Холодный пот выступил на лбу у бедного купца; он невольно опустил руку за пазуху и сказал вполголоса, стараясь казаться спокойным:
– Смотри, пожалуй… в самом деле! кажись, будто много, а всего-то навсе две-три новогородки[3] да алтын пять медных денег: не знаю, с чем до дому доехать!
– Жаль, хозяин, – продолжал земский, – что у тебя в повозках, хоть, кажется, в них и много клади, – прибавил он, взглянув в окно, – не осталось никаких товаров: ты мог бы их все сбыть. Боярин Шалонский и богат и тороват. Уж подлинно живет по-барски: хоромы – как царские палаты, холопей полон двор, мяса хоть не ешь, меду хоть не пей; нечего сказать – разливанное море! Чай, и вы о нем слыхали? – прибавил он, оборотясь к хозяину постоялого двора.
– Как-ста не слыхать, господин честной, – отвечал хозяин, почесывая голову. – И слыхали и видали: знатный боярин!..
– А уж какой благой, бог с ним! – примолвила хозяйка, поправляя нагоревшую лучину.
– Молчи, баба, не твое дело.
– Вестимо, не мое, Пахомыч. А каково-то нашему соседу, Васьяну Степанычу? Поспрошай-ка у него.
– А что такое он сделал с вашим соседом? – спросил стрелец.
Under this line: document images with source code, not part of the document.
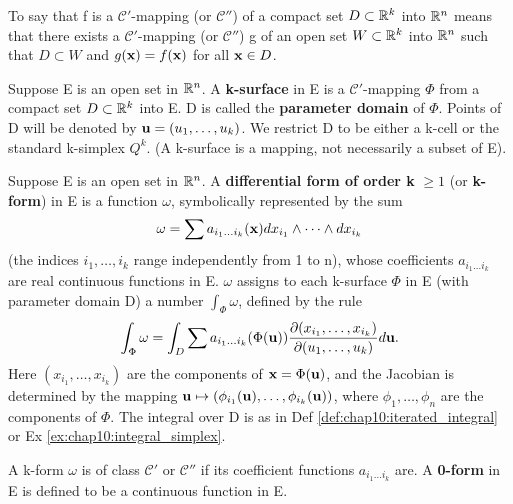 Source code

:\begin{remark}
  \label{rem:chap10:diff_on_compact}
  To say that f is a $\mathcal{C}'$-mapping (or $\mathcal{C}''$) of a
  compact set $D \subset \mathbb{R}^k$ into $\mathbb{R}^n$ means that there exists a
  $\mathcal{C}'$-mapping (or $\mathcal{C}''$) g of an open set $W
  \subset \mathbb{R}^k$ into $\mathbb{R}^n$ such that $D \subset W$ and $g(\mathbf{x})
  = f(\mathbf{x})$ for all $\mathbf{x} \in D$.
\end{remark}

\begin{definition}[k-surface]
  \label{def:chap10:k-surface}
  Suppose E is an open set in $\mathbb{R}^n$. A \textbf{k-surface} in E is a
  $\mathcal{C}'$-mapping $\Phi$ from a compact set $D \subset \mathbb{R}^k$
  into E. D is called the \textbf{parameter domain} of $\Phi$. Points
  of D will be denoted by $\mathbf{u} = (u_1, \dots, u_k)$.
  We restrict D to be either a k-cell or the standard k-simplex
  $Q^k$. (A k-surface is a mapping, not necessarily a subset of E).
\end{definition}

\begin{definition}
  \label{def:chap10:k-form_definition}
  Suppose E is an open set in $\mathbb{R}^n$. A \textbf{differential form of
  order k} $\ge 1$ (or \textbf{k-form}) in E is a function $\omega$,
  symbolically represented by the sum
  \[
    \omega = \sum a_{i_1 \dots i_k}(\mathbf{x}) dx_{i_1} \wedge \dots
    \wedge dx_{i_k}
  \]
  (the indices $i_1, \dots, i_k$ range independently from 1 to n),
  whose coefficients $a_{i_1 \dots i_k}$ are real continuous functions in E.
  $\omega$ assigns to each k-surface $\Phi$ in E (with parameter
  domain D) a number $\int_\Phi \omega$, defined by the rule
  \[
    \int_\Phi \omega = \int_D \sum a_{i_1 \dots i_k}(\Phi(\mathbf{u}))
    \frac{\partial(x_{i_1}, \dots, x_{i_k})}{\partial(u_1, \dots,
    u_k)} d\mathbf{u}.
  \]
  Here $(x_{i_1}, \dots, x_{i_k})$ are the components of $\mathbf{x} =
  \Phi(\mathbf{u})$, and the Jacobian is determined by the mapping
  $\mathbf{u} \mapsto ( \phi_{i_1}(\mathbf{u}), \dots,
  \phi_{i_k}(\mathbf{u}) )$, where $\phi_1, \dots, \phi_n$ are the
  components of $\Phi$. The integral over D is as in Def
  \ref{def:chap10:iterated_integral} or Ex \ref{ex:chap10:integral_simplex}.

  A k-form $\omega$ is of class $\mathcal{C}'$ or $\mathcal{C}''$ if
  its coefficient functions $a_{i_1 \dots i_k}$ are.
  A \textbf{0-form} in E is defined to be a continuous function in E.
\end{definition}

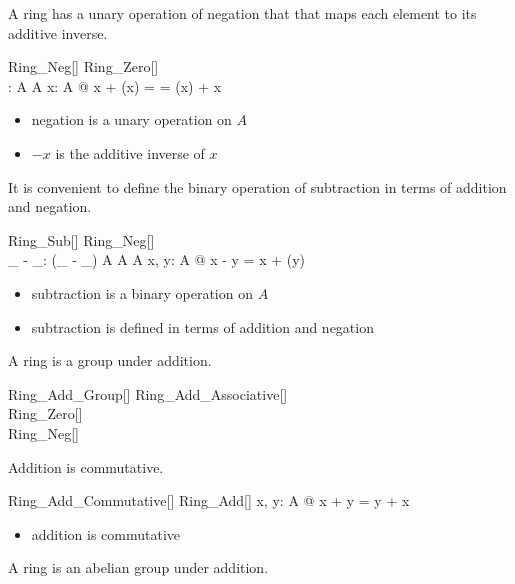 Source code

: \documentclass{amsart}
\begin{document}
A ring has a unary operation of negation that that maps each element to its additive inverse.

\begin{schema}{Ring\_Neg}[\genT]
	Ring\_Zero[\genT] \\
	\ringNeg: \genT \pfun \genT
\where
	\ringNeg \in A \fun A
\also
	\forall x: A @ x + (\ringNeg x) = \ringZero = (\ringNeg x) + x
\end{schema}

\begin{itemize}
	\item negation is a unary operation on $A$
	\item $- x$ is the additive inverse of $x$
\end{itemize}

It is convenient to define the binary operation of subtraction in terms of addition and negation.

\begin{schema}{Ring\_Sub}[\genT]
	Ring\_Neg[\genT] \\
	\_ - \_: \genT \cross \genT \pfun \genT
\where
	(\_ - \_) \in A \cross A \fun A
\also
	\forall x, y: A @ x - y = x + (\ringNeg y)
\end{schema}

\begin{itemize}
	\item subtraction is a binary operation on $A$
	\item subtraction is defined in terms of addition and negation
\end{itemize}

A ring is a group under addition.

\begin{schema}{Ring\_Add\_Group}[\genT]
	Ring\_Add\_Associative[\genT] \\
	Ring\_Zero[\genT] \\
	Ring\_Neg[\genT]
\end{schema}

Addition is commutative.

\begin{schema}{Ring\_Add\_Commutative}[\genT]
	Ring\_Add[\genT]
\where
	\forall x, y: A @ x + y = y + x
\end{schema}

\begin{itemize}
	\item addition is commutative
\end{itemize}

A ring is an abelian group under addition.
\end{document}
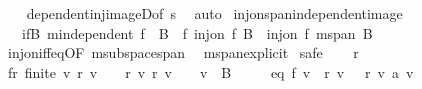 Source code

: \begin{isabellebody}
%
\isadelimproof
\ \ %
\endisadelimproof
%
\isatagproof
{}\isamarkupfalse%
\ dependent{\isacharunderscore}{\kern0pt}inj{\isacharunderscore}{\kern0pt}imageD{\isacharbrackleft}{\kern0pt}of\ s{\isacharbrackright}{\kern0pt}\ \isamarkupfalse%
\ auto%
\endisatagproof
{\isafoldproof}%
%
\isadelimproof
\isanewline
%
\endisadelimproof
\isanewline
{}\isamarkupfalse%
\ inj{\isacharunderscore}{\kern0pt}on{\isacharunderscore}{\kern0pt}span{\isacharunderscore}{\kern0pt}independent{\isacharunderscore}{\kern0pt}image{\isacharcolon}{\kern0pt}\isanewline
\ \ \ ifB{\isacharcolon}{\kern0pt}\ {\isachardoublequoteopen}m{}{\isachardot}{\kern0pt}independent\ {\isacharparenleft}{\kern0pt}f\ {\isacharbackquote}{\kern0pt}\ B{\isacharparenright}{\kern0pt}{\isachardoublequoteclose}\ \ f{\isacharcolon}{\kern0pt}\ {\isachardoublequoteopen}inj{\isacharunderscore}{\kern0pt}on\ f\ B{\isachardoublequoteclose}\ \ {\isachardoublequoteopen}inj{\isacharunderscore}{\kern0pt}on\ f\ {\isacharparenleft}{\kern0pt}m{}{\isachardot}{\kern0pt}span\ B{\isacharparenright}{\kern0pt}{\isachardoublequoteclose}\isanewline
%
\isadelimproof
\ \ %
\endisadelimproof
%
\isatagproof
{}\isamarkupfalse%
\ inj{\isacharunderscore}{\kern0pt}on{\isacharunderscore}{\kern0pt}iff{\isacharunderscore}{\kern0pt}eq{\isacharunderscore}{\kern0pt}{}{\isacharbrackleft}{\kern0pt}OF\ m{}{\isachardot}{\kern0pt}subspace{\isacharunderscore}{\kern0pt}span{\isacharbrackright}{\kern0pt}\ \isamarkupfalse%
\ m{}{\isachardot}{\kern0pt}span{\isacharunderscore}{\kern0pt}explicit{\isacharprime}{\kern0pt}\isanewline
{}\isamarkupfalse%
\ safe\isanewline
\ \ \isamarkupfalse%
\ r\ \isamarkupfalse%
\ fr{\isacharcolon}{\kern0pt}\ {\isachardoublequoteopen}finite\ {\isacharbraceleft}{\kern0pt}v{\isachardot}{\kern0pt}\ r\ v\ {\isasymnoteq}\ {}{\isacharbraceright}{\kern0pt}{\isachardoublequoteclose}\ \ r{\isacharcolon}{\kern0pt}\ {\isachardoublequoteopen}{\isasymforall}v{\isachardot}{\kern0pt}\ r\ v\ {\isasymnoteq}\ {}\ {\isasymlongrightarrow}\ v\ {\isasymin}\ B{\isachardoublequoteclose}\isanewline
\ \ \ \ \ eq{}{\isacharcolon}{\kern0pt}\ {\isachardoublequoteopen}f\ {\isacharparenleft}{\kern0pt}{\isasymSum}v\ {\isacharbar}{\kern0pt}\ r\ v\ {\isasymnoteq}\ {}{\isachardot}{\kern0pt}\ r\ v\ {\isacharasterisk}{\kern0pt}a\ v{\isacharparenright}{\kern0pt}\ {\isacharequal}{\kern0pt}\ {}{\isachardoublequoteclose}\isanewline

\end{isabellebody}
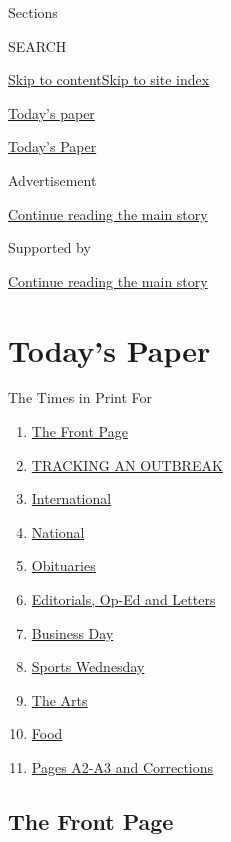 Sections

SEARCH

\protect\hyperlink{site-content}{Skip to
content}\protect\hyperlink{site-index}{Skip to site index}

\href{https://www.nytimes3xbfgragh.onion/section/todayspaper}{Today's
paper}

\href{https://myaccount.nytimes3xbfgragh.onion/auth/login?response_type=cookie\&client_id=vi}{}

\href{https://www.nytimes3xbfgragh.onion/section/todayspaper}{Today's
Paper}

Advertisement

\protect\hyperlink{after-top}{Continue reading the main story}

Supported by

\protect\hyperlink{after-sponsor}{Continue reading the main story}

\hypertarget{todays-paper}{%
\section{Today's Paper}\label{todays-paper}}

The Times in Print For

\begin{enumerate}
\def\labelenumi{\arabic{enumi}.}
\tightlist
\item
  \protect\hyperlink{thefrontpage}{The Front Page}
\item
  \protect\hyperlink{trackinganoutbreak}{TRACKING AN OUTBREAK}
\item
  \protect\hyperlink{international}{International}
\item
  \protect\hyperlink{national}{National}
\item
  \protect\hyperlink{obituaries}{Obituaries}
\item
  \protect\hyperlink{editorialsux2cop-edandletters}{Editorials, Op-Ed
  and Letters}
\item
  \protect\hyperlink{businessday}{Business Day}
\item
  \protect\hyperlink{sportswednesday}{Sports Wednesday}
\item
  \protect\hyperlink{thearts}{The Arts}
\item
  \protect\hyperlink{food}{Food}
\item
  \protect\hyperlink{pagesa2-a3andcorrections}{Pages A2-A3 and
  Corrections}
\end{enumerate}

\hypertarget{the-front-page}{%
\subsection{The Front Page}\label{the-front-page}}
– А вот что, родимый. Сосед наш, убогий помещик, один сын у матери. Ономнясь боярин зазвал его к себе пображничать: что ж, батюшка?.. для своей потехи зашил его в медвежью шкуру, да и ну травить собакою! И, слышь ты, они, и барин и собака, так остервенились, что насилу водой разлили. Привезли его, сердечного, еле жива, а бедная-то барыня уж вопила, вопила!.. Легко ль! неделю головы не приподымал!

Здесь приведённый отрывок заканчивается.